» INSTRUCTIONS TO FOLLOW
For this exercise, copy all the data exactly and include none of the pictures.
--- DATA PROVIDED Enclosed Below ---
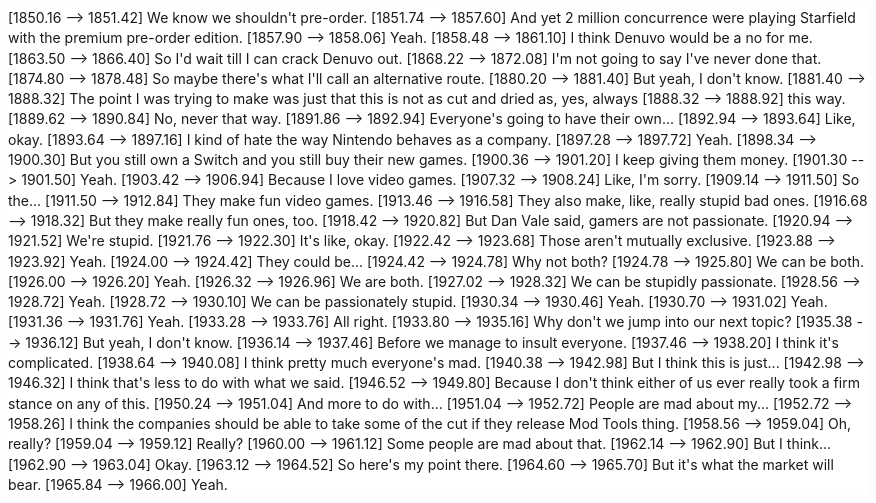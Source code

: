 [1850.16 --> 1851.42]  We know we shouldn't pre-order.
[1851.74 --> 1857.60]  And yet 2 million concurrence were playing Starfield with the premium pre-order edition.
[1857.90 --> 1858.06]  Yeah.
[1858.48 --> 1861.10]  I think Denuvo would be a no for me.
[1863.50 --> 1866.40]  So I'd wait till I can crack Denuvo out.
[1868.22 --> 1872.08]  I'm not going to say I've never done that.
[1874.80 --> 1878.48]  So maybe there's what I'll call an alternative route.
[1880.20 --> 1881.40]  But yeah, I don't know.
[1881.40 --> 1888.32]  The point I was trying to make was just that this is not as cut and dried as, yes, always
[1888.32 --> 1888.92]  this way.
[1889.62 --> 1890.84]  No, never that way.
[1891.86 --> 1892.94]  Everyone's going to have their own...
[1892.94 --> 1893.64]  Like, okay.
[1893.64 --> 1897.16]  I kind of hate the way Nintendo behaves as a company.
[1897.28 --> 1897.72]  Yeah.
[1898.34 --> 1900.30]  But you still own a Switch and you still buy their new games.
[1900.36 --> 1901.20]  I keep giving them money.
[1901.30 --> 1901.50]  Yeah.
[1903.42 --> 1906.94]  Because I love video games.
[1907.32 --> 1908.24]  Like, I'm sorry.
[1909.14 --> 1911.50]  So the...
[1911.50 --> 1912.84]  They make fun video games.
[1913.46 --> 1916.58]  They also make, like, really stupid bad ones.
[1916.68 --> 1918.32]  But they make really fun ones, too.
[1918.42 --> 1920.82]  But Dan Vale said, gamers are not passionate.
[1920.94 --> 1921.52]  We're stupid.
[1921.76 --> 1922.30]  It's like, okay.
[1922.42 --> 1923.68]  Those aren't mutually exclusive.
[1923.88 --> 1923.92]  Yeah.
[1924.00 --> 1924.42]  They could be...
[1924.42 --> 1924.78]  Why not both?
[1924.78 --> 1925.80]  We can be both.
[1926.00 --> 1926.20]  Yeah.
[1926.32 --> 1926.96]  We are both.
[1927.02 --> 1928.32]  We can be stupidly passionate.
[1928.56 --> 1928.72]  Yeah.
[1928.72 --> 1930.10]  We can be passionately stupid.
[1930.34 --> 1930.46]  Yeah.
[1930.70 --> 1931.02]  Yeah.
[1931.36 --> 1931.76]  Yeah.
[1933.28 --> 1933.76]  All right.
[1933.80 --> 1935.16]  Why don't we jump into our next topic?
[1935.38 --> 1936.12]  But yeah, I don't know.
[1936.14 --> 1937.46]  Before we manage to insult everyone.
[1937.46 --> 1938.20]  I think it's complicated.
[1938.64 --> 1940.08]  I think pretty much everyone's mad.
[1940.38 --> 1942.98]  But I think this is just...
[1942.98 --> 1946.32]  I think that's less to do with what we said.
[1946.52 --> 1949.80]  Because I don't think either of us ever really took a firm stance on any of this.
[1950.24 --> 1951.04]  And more to do with...
[1951.04 --> 1952.72]  People are mad about my...
[1952.72 --> 1958.26]  I think the companies should be able to take some of the cut if they release Mod Tools thing.
[1958.56 --> 1959.04]  Oh, really?
[1959.04 --> 1959.12]  Really?
[1960.00 --> 1961.12]  Some people are mad about that.
[1962.14 --> 1962.90]  But I think...
[1962.90 --> 1963.04]  Okay.
[1963.12 --> 1964.52]  So here's my point there.
[1964.60 --> 1965.70]  But it's what the market will bear.
[1965.84 --> 1966.00]  Yeah.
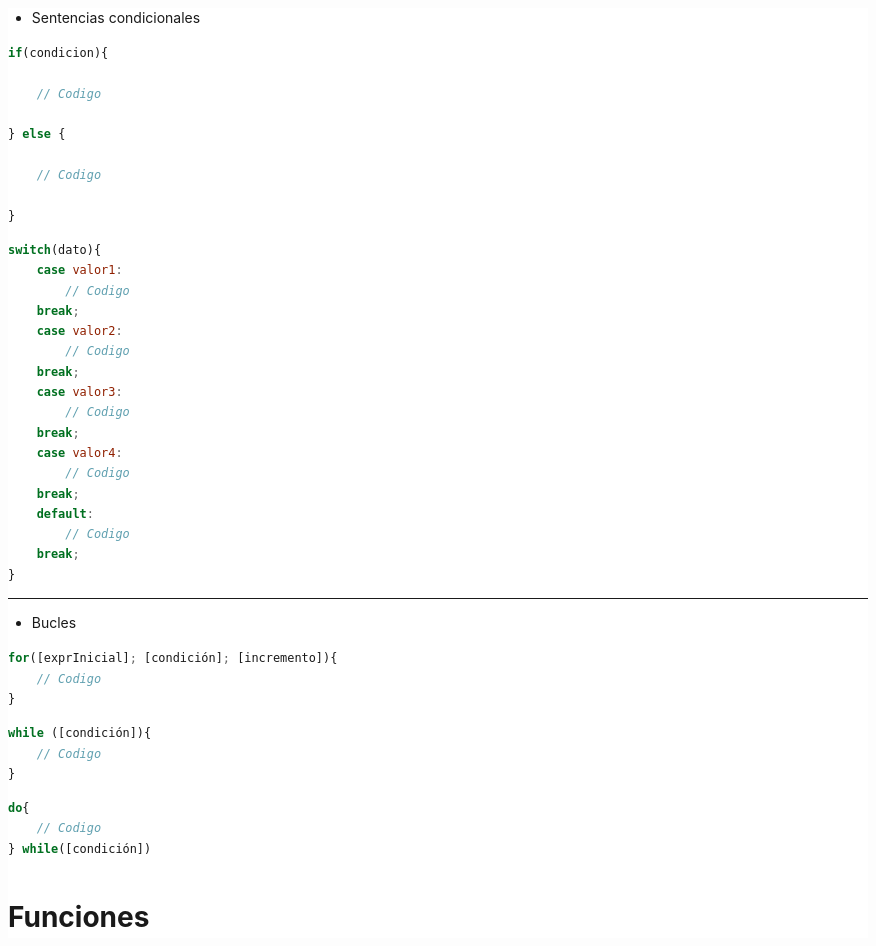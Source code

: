 * Sentencias condicionales
```js
if(condicion){

    // Codigo

} else {

    // Codigo

}
```

```js
switch(dato){
    case valor1:
        // Codigo
    break;
    case valor2:
        // Codigo
    break;
    case valor3:
        // Codigo
    break;
    case valor4:
        // Codigo
    break;
    default:
        // Codigo
    break;
}
```
---

* Bucles
```js
for([exprInicial]; [condición]; [incremento]){ 
    // Codigo
}
```

```js
while ([condición]){ 
    // Codigo
}
```

```js
do{
    // Codigo
} while([condición])
```


# Funciones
--- End of Enclosed DATA PROVIDED ---
» EXERCISE ANSWER
Source code

: [1850.16 --> 1851.42]  We know we shouldn't pre-order.
[1851.74 --> 1857.60]  And yet 2 million concurrence were playing Starfield with the premium pre-order edition.
[1857.90 --> 1858.06]  Yeah.
[1858.48 --> 1861.10]  I think Denuvo would be a no for me.
[1863.50 --> 1866.40]  So I'd wait till I can crack Denuvo out.
[1868.22 --> 1872.08]  I'm not going to say I've never done that.
[1874.80 --> 1878.48]  So maybe there's what I'll call an alternative route.
[1880.20 --> 1881.40]  But yeah, I don't know.
[1881.40 --> 1888.32]  The point I was trying to make was just that this is not as cut and dried as, yes, always
[1888.32 --> 1888.92]  this way.
[1889.62 --> 1890.84]  No, never that way.
[1891.86 --> 1892.94]  Everyone's going to have their own...
[1892.94 --> 1893.64]  Like, okay.
[1893.64 --> 1897.16]  I kind of hate the way Nintendo behaves as a company.
[1897.28 --> 1897.72]  Yeah.
[1898.34 --> 1900.30]  But you still own a Switch and you still buy their new games.
[1900.36 --> 1901.20]  I keep giving them money.
[1901.30 --> 1901.50]  Yeah.
[1903.42 --> 1906.94]  Because I love video games.
[1907.32 --> 1908.24]  Like, I'm sorry.
[1909.14 --> 1911.50]  So the...
[1911.50 --> 1912.84]  They make fun video games.
[1913.46 --> 1916.58]  They also make, like, really stupid bad ones.
[1916.68 --> 1918.32]  But they make really fun ones, too.
[1918.42 --> 1920.82]  But Dan Vale said, gamers are not passionate.
[1920.94 --> 1921.52]  We're stupid.
[1921.76 --> 1922.30]  It's like, okay.
[1922.42 --> 1923.68]  Those aren't mutually exclusive.
[1923.88 --> 1923.92]  Yeah.
[1924.00 --> 1924.42]  They could be...
[1924.42 --> 1924.78]  Why not both?
[1924.78 --> 1925.80]  We can be both.
[1926.00 --> 1926.20]  Yeah.
[1926.32 --> 1926.96]  We are both.
[1927.02 --> 1928.32]  We can be stupidly passionate.
[1928.56 --> 1928.72]  Yeah.
[1928.72 --> 1930.10]  We can be passionately stupid.
[1930.34 --> 1930.46]  Yeah.
[1930.70 --> 1931.02]  Yeah.
[1931.36 --> 1931.76]  Yeah.
[1933.28 --> 1933.76]  All right.
[1933.80 --> 1935.16]  Why don't we jump into our next topic?
[1935.38 --> 1936.12]  But yeah, I don't know.
[1936.14 --> 1937.46]  Before we manage to insult everyone.
[1937.46 --> 1938.20]  I think it's complicated.
[1938.64 --> 1940.08]  I think pretty much everyone's mad.
[1940.38 --> 1942.98]  But I think this is just...
[1942.98 --> 1946.32]  I think that's less to do with what we said.
[1946.52 --> 1949.80]  Because I don't think either of us ever really took a firm stance on any of this.
[1950.24 --> 1951.04]  And more to do with...
[1951.04 --> 1952.72]  People are mad about my...
[1952.72 --> 1958.26]  I think the companies should be able to take some of the cut if they release Mod Tools thing.
[1958.56 --> 1959.04]  Oh, really?
[1959.04 --> 1959.12]  Really?
[1960.00 --> 1961.12]  Some people are mad about that.
[1962.14 --> 1962.90]  But I think...
[1962.90 --> 1963.04]  Okay.
[1963.12 --> 1964.52]  So here's my point there.
[1964.60 --> 1965.70]  But it's what the market will bear.
[1965.84 --> 1966.00]  Yeah.
Source code

: * Sentencias condicionales
```js
if(condicion){

    // Codigo

} else {

    // Codigo

}
```

```js
switch(dato){
    case valor1:
        // Codigo
    break;
    case valor2:
        // Codigo
    break;
    case valor3:
        // Codigo
    break;
    case valor4:
        // Codigo
    break;
    default:
        // Codigo
    break;
}
```
---

* Bucles
```js
for([exprInicial]; [condición]; [incremento]){ 
    // Codigo
}
```

```js
while ([condición]){ 
    // Codigo
}
```

```js
do{
    // Codigo
} while([condición])
```


# Funciones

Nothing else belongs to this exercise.